I talked to the Neurosurgery NP (she's kind of amazing, she's already talked to the Neurosurgery (D6-4) Pharmacy and gotten the Aldurazyme ordered for next wk + that was shipped earlier last wk per my my Case Manager at Genzyme. When the floor Pharmacists called Fri they confirmed they had the Aldurazyme at UW.

 Port Access - Access Team (Timing w/Holiday wknd)
The thing I am stressing a bit about is this same NP talked to the Access Team at UW who told her they can be paged the morning of surgery to come down and access the Port but they can't set up a time ahead of time. This simply (hopefully simple!) means as soon as I got to UW and checked in I'd have to have my pre-op Nurse page the Access Team to come down which would be fine in and of itself and then I'd just have to hope they could come down before and access it (the Port) atleast an hour before the actual surgery as the steroid has to be given in a specific time frame.

I talked to my Primary dr and she's going to put in an order with the Home Health Company so in case of future surgeries where it falls on a weird day I can just get the flush and heparin for the Port from home health but this time I am just going to have the Port accessed the day of surgery. Makes me a tad nervous but hoping it works out ok!?!

Stress dose Steroids:
 In any case these are the stress dose steroid instructions, I am sharing here as much so I have a simple place to access them (i'll print a copy to but in case I don't have that on hand) to look and comfirm what post op dosing is. I admittedly even after all these yrs still have to look and see the dosing schedule when there are questions. That's a little bit sad actually, probably given in just the past 5 yrs I've been through more than 45 surgeries and tmrw's surgery is #40 (overall) for the shunts!

In any case will update sometime this wk after Tues surgery. If you believe in prayer please pray there is an easy answer and an easy fix with the VP Shunt!
 Thanks for stopping by,

Erica

PS This is completely (sort of) unrelated but I feel like people judge a person for trying to stay busy and sharing what they are experiencing and almost especially for not whining constantly about what they are feeling. Why is this? Bc I share what I'm feeling but not every other word is a bitch about what isn't being done or whose not doing enough or how bad I'm feeling (I feel like I vent enough but I also try to apologize for doing this very thing, I don't want to be insufferable?!?) Yet I feel like at times people expect bc 1 goes about their life, trying to stay busy, being involved in things that 'she must not feel that bad' and why is that? How can we possibly judge what another person feels? Why do we care what another person shares? In reality shouldn't/isn't it about trying to help each other?                                          

Stress Dose Steroid Scheduling:
Due to patient's adrenal insufficiency, stress dose steroids will be required for her surgical procedure.

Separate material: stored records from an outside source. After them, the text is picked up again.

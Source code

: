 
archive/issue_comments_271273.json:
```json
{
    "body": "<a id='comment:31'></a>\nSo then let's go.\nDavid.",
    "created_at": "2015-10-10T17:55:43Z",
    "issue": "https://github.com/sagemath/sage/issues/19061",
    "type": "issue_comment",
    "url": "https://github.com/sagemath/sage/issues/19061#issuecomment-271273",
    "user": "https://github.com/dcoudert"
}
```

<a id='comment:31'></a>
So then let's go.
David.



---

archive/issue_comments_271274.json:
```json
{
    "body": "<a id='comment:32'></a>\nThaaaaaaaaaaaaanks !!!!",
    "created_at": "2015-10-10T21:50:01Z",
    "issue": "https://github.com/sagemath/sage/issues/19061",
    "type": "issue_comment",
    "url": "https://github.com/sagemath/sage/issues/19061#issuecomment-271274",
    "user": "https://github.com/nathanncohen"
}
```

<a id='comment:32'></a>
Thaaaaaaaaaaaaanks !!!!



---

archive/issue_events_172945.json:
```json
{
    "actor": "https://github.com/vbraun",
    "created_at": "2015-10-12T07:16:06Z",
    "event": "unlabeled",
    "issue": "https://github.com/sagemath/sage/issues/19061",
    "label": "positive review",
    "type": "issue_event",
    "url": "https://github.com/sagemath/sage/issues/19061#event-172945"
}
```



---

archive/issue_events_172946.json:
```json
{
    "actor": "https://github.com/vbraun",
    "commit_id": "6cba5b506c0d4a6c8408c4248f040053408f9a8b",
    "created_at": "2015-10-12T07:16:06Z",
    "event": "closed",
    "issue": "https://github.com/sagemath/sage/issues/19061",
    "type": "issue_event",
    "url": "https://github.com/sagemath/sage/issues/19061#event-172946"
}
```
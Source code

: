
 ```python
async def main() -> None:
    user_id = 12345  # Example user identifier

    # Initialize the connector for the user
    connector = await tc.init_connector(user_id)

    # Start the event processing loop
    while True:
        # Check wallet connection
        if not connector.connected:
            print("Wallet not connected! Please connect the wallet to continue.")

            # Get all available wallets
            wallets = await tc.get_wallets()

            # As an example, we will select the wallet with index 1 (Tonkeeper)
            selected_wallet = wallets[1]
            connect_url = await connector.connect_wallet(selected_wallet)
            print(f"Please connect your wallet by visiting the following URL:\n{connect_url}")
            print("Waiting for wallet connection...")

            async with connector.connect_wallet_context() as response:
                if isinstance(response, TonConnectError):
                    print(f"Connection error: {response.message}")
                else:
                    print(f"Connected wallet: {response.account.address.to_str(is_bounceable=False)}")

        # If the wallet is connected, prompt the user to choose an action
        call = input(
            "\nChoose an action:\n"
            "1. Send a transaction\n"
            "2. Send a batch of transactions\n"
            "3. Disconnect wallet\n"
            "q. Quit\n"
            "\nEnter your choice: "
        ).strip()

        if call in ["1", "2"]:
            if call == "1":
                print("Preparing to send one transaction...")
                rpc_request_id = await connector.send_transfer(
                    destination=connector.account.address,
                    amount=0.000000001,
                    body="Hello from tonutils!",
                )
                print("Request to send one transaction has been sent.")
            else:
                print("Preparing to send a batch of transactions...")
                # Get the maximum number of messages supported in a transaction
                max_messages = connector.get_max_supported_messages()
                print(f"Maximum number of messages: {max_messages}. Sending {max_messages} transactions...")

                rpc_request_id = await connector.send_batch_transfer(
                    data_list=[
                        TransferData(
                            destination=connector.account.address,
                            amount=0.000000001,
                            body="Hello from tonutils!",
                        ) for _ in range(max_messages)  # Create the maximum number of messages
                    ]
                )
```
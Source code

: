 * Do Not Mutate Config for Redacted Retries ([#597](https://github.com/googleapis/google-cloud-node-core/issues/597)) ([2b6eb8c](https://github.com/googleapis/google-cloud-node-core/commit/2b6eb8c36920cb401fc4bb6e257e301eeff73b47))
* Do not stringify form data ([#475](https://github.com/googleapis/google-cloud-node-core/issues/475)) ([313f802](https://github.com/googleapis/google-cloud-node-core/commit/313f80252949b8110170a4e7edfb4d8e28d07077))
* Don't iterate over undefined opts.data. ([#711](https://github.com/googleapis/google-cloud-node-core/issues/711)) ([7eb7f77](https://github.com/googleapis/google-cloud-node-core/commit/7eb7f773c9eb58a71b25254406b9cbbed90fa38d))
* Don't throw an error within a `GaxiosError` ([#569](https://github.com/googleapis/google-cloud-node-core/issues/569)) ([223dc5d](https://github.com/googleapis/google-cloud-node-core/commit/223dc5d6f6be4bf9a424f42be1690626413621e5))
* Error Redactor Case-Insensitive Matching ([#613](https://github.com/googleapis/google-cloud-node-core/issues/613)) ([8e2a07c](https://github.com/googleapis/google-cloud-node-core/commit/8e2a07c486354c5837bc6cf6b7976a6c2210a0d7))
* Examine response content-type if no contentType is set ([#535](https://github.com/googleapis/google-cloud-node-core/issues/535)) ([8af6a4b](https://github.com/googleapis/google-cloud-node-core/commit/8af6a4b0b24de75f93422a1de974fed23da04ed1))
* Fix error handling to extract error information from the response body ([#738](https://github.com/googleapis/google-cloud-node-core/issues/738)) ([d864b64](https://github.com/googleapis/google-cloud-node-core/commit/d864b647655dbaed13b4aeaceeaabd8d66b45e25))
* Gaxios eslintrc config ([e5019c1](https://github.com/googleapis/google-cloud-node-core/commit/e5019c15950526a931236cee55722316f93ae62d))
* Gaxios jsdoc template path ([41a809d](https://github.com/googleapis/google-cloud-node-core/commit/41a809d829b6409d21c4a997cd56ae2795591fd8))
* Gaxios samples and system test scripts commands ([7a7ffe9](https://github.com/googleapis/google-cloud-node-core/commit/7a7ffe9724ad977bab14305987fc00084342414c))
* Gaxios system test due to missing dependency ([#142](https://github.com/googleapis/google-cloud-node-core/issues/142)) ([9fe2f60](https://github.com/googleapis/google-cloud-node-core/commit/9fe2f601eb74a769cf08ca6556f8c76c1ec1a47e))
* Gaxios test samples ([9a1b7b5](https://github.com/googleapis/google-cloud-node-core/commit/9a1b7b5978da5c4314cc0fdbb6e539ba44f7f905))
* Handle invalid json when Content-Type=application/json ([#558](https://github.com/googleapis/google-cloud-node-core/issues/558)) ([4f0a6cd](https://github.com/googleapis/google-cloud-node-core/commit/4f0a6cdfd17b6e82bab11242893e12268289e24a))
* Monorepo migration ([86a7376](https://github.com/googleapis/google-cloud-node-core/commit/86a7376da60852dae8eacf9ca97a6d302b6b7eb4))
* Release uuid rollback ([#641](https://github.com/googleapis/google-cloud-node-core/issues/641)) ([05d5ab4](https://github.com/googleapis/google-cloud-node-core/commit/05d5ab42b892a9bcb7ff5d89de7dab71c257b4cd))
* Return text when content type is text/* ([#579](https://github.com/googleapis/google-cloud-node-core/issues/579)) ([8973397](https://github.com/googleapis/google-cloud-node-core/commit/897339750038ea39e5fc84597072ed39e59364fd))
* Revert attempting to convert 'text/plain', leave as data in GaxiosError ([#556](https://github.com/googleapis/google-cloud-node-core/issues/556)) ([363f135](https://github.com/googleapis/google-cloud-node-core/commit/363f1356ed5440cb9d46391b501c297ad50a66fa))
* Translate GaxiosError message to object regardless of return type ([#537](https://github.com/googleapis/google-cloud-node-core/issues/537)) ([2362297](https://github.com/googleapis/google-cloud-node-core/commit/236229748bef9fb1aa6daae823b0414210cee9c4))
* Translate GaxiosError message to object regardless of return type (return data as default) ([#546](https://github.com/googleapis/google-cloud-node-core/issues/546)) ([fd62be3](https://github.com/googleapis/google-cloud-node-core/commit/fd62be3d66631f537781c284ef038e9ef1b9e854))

Day of surgery ---Hydrocortisone 100 mg IV Q 8 hours. The first dose should be one hour prior to the surgery.
If hemodynamically stable then:
POD #1---Hydrocortisone 50 mg IV BID or 50 mg PO BID
POD #2---Hydrocortisone 30 mg PO BID
POD #3---Hydrocortisone---20 mg PO in AM and 10 mg PO in PM
POD #4---Hydrocortisone---resume regular daily dosing of 10 mg in the AM and 5 mg in the PM.